Rebus le amenazó con un dedo.
—Tú me llevaste allí para montar la trampa en que cayó Hutton.
—Cayeron los dos —replicó Cafferty casi pavoneándose y a Rebus le entraron ganas de darle un puñetazo en la cara, lo que no pasó desapercibido a Cafferty, quien miró a su alrededor, el elegante comedor con sus sillones de cretona y antimacasares, arañas en el techo y mullidas alfombras—. Aquí desentona, ¿no cree?

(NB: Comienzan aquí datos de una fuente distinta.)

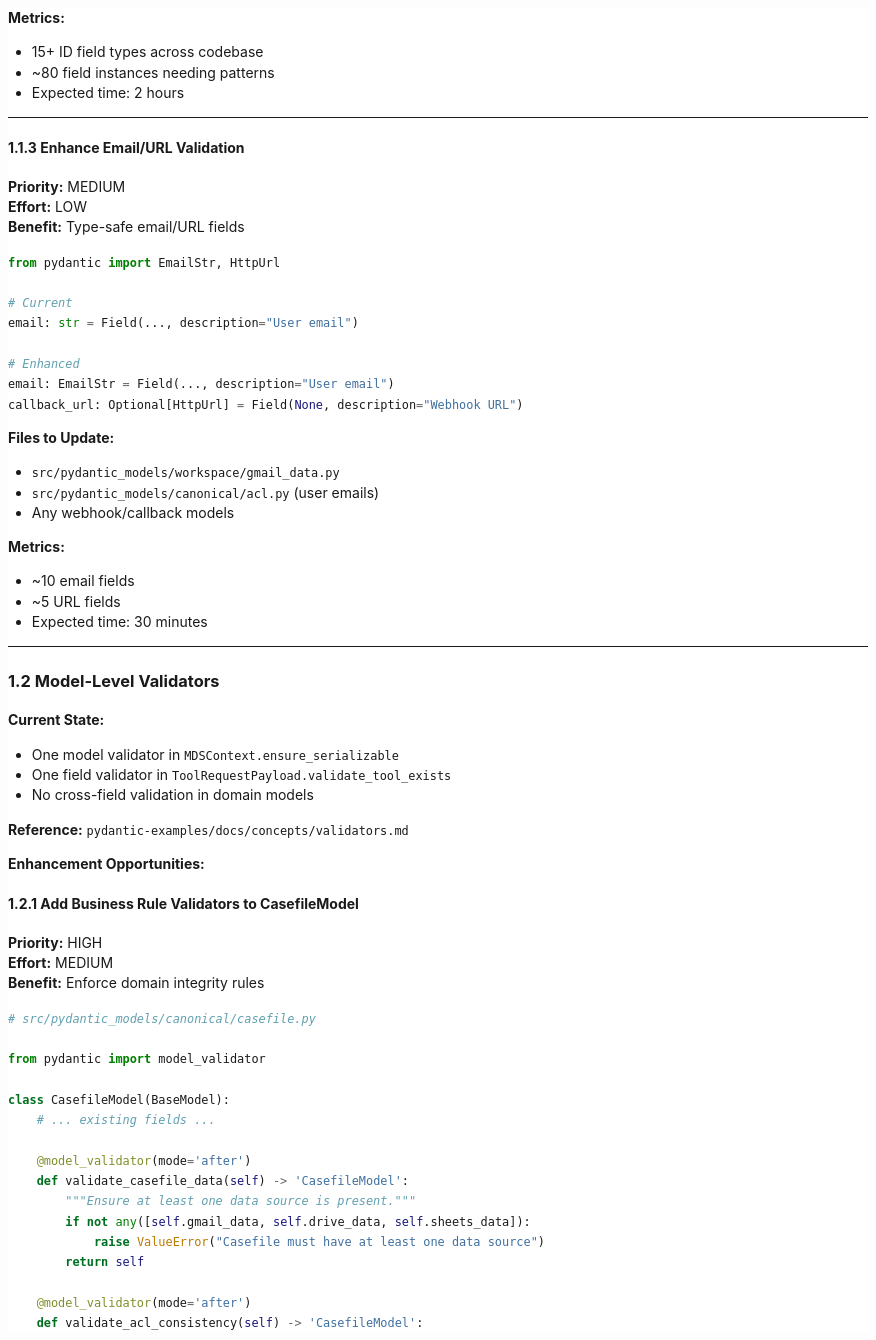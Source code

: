 **Metrics:**
- 15+ ID field types across codebase
- ~80 field instances needing patterns
- Expected time: 2 hours

---

#### 1.1.3 Enhance Email/URL Validation
**Priority:** MEDIUM  
**Effort:** LOW  
**Benefit:** Type-safe email/URL fields

```python
from pydantic import EmailStr, HttpUrl

# Current
email: str = Field(..., description="User email")

# Enhanced
email: EmailStr = Field(..., description="User email")
callback_url: Optional[HttpUrl] = Field(None, description="Webhook URL")
```

**Files to Update:**
- `src/pydantic_models/workspace/gmail_data.py`
- `src/pydantic_models/canonical/acl.py` (user emails)
- Any webhook/callback models

**Metrics:**
- ~10 email fields
- ~5 URL fields
- Expected time: 30 minutes

---

### 1.2 Model-Level Validators

**Current State:**
- One model validator in `MDSContext.ensure_serializable`
- One field validator in `ToolRequestPayload.validate_tool_exists`
- No cross-field validation in domain models

**Reference:** `pydantic-examples/docs/concepts/validators.md`

**Enhancement Opportunities:**

#### 1.2.1 Add Business Rule Validators to CasefileModel
**Priority:** HIGH  
**Effort:** MEDIUM  
**Benefit:** Enforce domain integrity rules

```python
# src/pydantic_models/canonical/casefile.py

from pydantic import model_validator

class CasefileModel(BaseModel):
    # ... existing fields ...
    
    @model_validator(mode='after')
    def validate_casefile_data(self) -> 'CasefileModel':
        """Ensure at least one data source is present."""
        if not any([self.gmail_data, self.drive_data, self.sheets_data]):
            raise ValueError("Casefile must have at least one data source")
        return self
    
    @model_validator(mode='after')
    def validate_acl_consistency(self) -> 'CasefileModel':
```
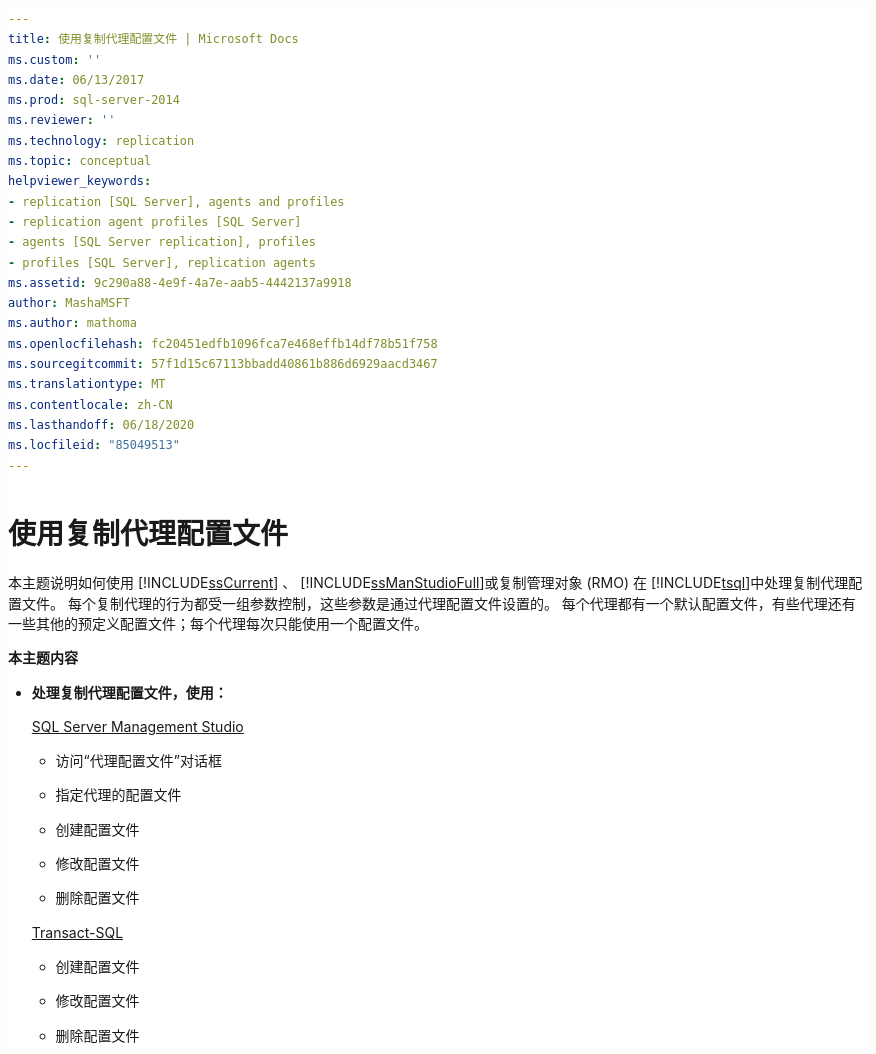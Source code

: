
 ```yaml
---
title: 使用复制代理配置文件 | Microsoft Docs
ms.custom: ''
ms.date: 06/13/2017
ms.prod: sql-server-2014
ms.reviewer: ''
ms.technology: replication
ms.topic: conceptual
helpviewer_keywords:
- replication [SQL Server], agents and profiles
- replication agent profiles [SQL Server]
- agents [SQL Server replication], profiles
- profiles [SQL Server], replication agents
ms.assetid: 9c290a88-4e9f-4a7e-aab5-4442137a9918
author: MashaMSFT
ms.author: mathoma
ms.openlocfilehash: fc20451edfb1096fca7e468effb14df78b51f758
ms.sourcegitcommit: 57f1d15c67113bbadd40861b886d6929aacd3467
ms.translationtype: MT
ms.contentlocale: zh-CN
ms.lasthandoff: 06/18/2020
ms.locfileid: "85049513"
---
```

# <a name="work-with-replication-agent-profiles"></a>使用复制代理配置文件
  本主题说明如何使用 [!INCLUDE[ssCurrent](../../../includes/sscurrent-md.md)] 、 [!INCLUDE[ssManStudioFull](../../../includes/ssmanstudiofull-md.md)]或复制管理对象 (RMO) 在 [!INCLUDE[tsql](../../../includes/tsql-md.md)]中处理复制代理配置文件。 每个复制代理的行为都受一组参数控制，这些参数是通过代理配置文件设置的。 每个代理都有一个默认配置文件，有些代理还有一些其他的预定义配置文件；每个代理每次只能使用一个配置文件。  
  
 **本主题内容**  
  
-   **处理复制代理配置文件，使用：**  
  
     [SQL Server Management Studio](#SSMSProcedure)  
  
    -   访问“代理配置文件”对话框  
  
    -   指定代理的配置文件  
  
    -   创建配置文件  
  
    -   修改配置文件  
  
    -   删除配置文件  
  
     [Transact-SQL](#TsqlProcedure)  
  
    -   创建配置文件  
  
    -   修改配置文件  
  
    -   删除配置文件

—De sitios más elegantes me han echado —replicó Rebus frunciendo el entrecejo—. ¿Dónde lo metiste?
Cafferty se recostó en el asiento.
—¿Conoce la leyenda de la Ciudad Vieja? La razón de que sea tan estrecha y empinada es que bajo ella hay enterrada una serpiente enorme —dijo Cafferty haciendo una pausa como dándole pie a que continuara él—. Hay sitio para más de una serpiente, Hombre de paja —añadió él al ver que Rebus no decía nada.
La Ciudad Vieja con las obras en curso alrededor de Holyrood, Queensberry House, Dynamic Earth, las oficinas del Scotsman…, hoteles y pisos, proveía de numerosos solares en construcción con infinidad de hoyos profundos para llenar de hormigón…
—Lo buscaremos —dijo Rebus, recordando las palabras de Cafferty en el jardín del tanatorio: «Sin cadáver no hay crimen».
Cafferty se encogió de hombros.
—Hágalo. Y presente su propia ropa como prueba porque quizá haya en ella sangre de él mezclada con la suya. A ver si al final va a resultar que quien tiene que dar explicaciones es usted… Yo no me moví de aquí en toda la noche —añadió haciendo un gesto con el brazo—. Pregunte. Hubo una fiesta de la hostia y fue una velada cojonuda. La próxima Nochevieja… ¿quién sabe dónde estaremos? Ya tendremos Parlamento, y esto… será cosa del pasado.
—No me importa cuánto tardemos —dijo Rebus.
Pero Cafferty se echó a reír. Había vuelto a tomar las riendas de su Edimburgo y eso era lo único que importaba.